# [The task]
Report all lines of the data below that hold the word "user".

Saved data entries

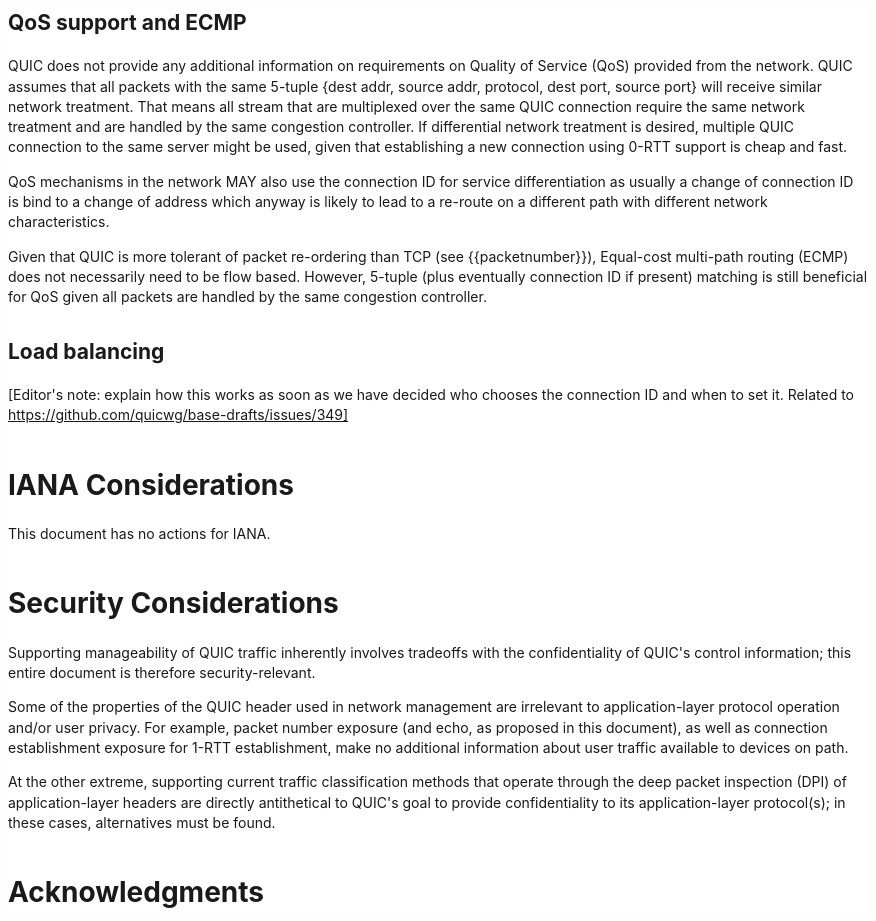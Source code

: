 
## QoS support and ECMP

QUIC does not provide any additional information on requirements on Quality of Service (QoS)
provided from the network. QUIC assumes that all packets with the same 5-tuple 
{dest addr, source addr, protocol, dest port, source port} will receive similar network treatment.
That means all stream that are multiplexed over the same QUIC connection require the 
same network treatment and are handled by the same congestion controller. If 
differential network treatment is desired, multiple QUIC connection to the same server might
be used, given that establishing a new connection using 0-RTT support is cheap and fast.

QoS mechanisms in the network MAY also use the connection ID for service differentiation 
as usually a change of connection ID is bind to a change of address which anyway is likely to
lead to a re-route on a different path with different network characteristics. 

Given that QUIC is more tolerant of packet re-ordering than TCP (see {{packetnumber}}), 
Equal-cost multi-path routing (ECMP) does not necessarily need to be flow based. 
However, 5-tuple (plus eventually connection ID if present) 
matching is still beneficial for QoS given all packets are handled by the same
congestion controller.

## Load balancing

[Editor's note: explain how this works as soon as we have decided who chooses the connection ID and when to set it. Related to https://github.com/quicwg/base-drafts/issues/349]


# IANA Considerations

This document has no actions for IANA. 

# Security Considerations

Supporting manageability of QUIC traffic inherently involves tradeoffs with the
confidentiality of QUIC's control information; this entire document is therefore
security-relevant.

Some of the properties of the QUIC header used in network management are
irrelevant to application-layer protocol operation and/or user privacy. For
example, packet number exposure (and echo, as proposed in this document), as
well as connection establishment exposure for 1-RTT establishment, make no
additional information about user traffic available to devices on path.

At the other extreme, supporting current traffic classification methods that
operate through the deep packet inspection (DPI) of application-layer headers
are directly antithetical to QUIC's goal to provide confidentiality to its
application-layer protocol(s); in these cases, alternatives must be found.


# Acknowledgments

# [Result]
irrelevant to application-layer protocol operation and/or user privacy. For
additional information about user traffic available to devices on path.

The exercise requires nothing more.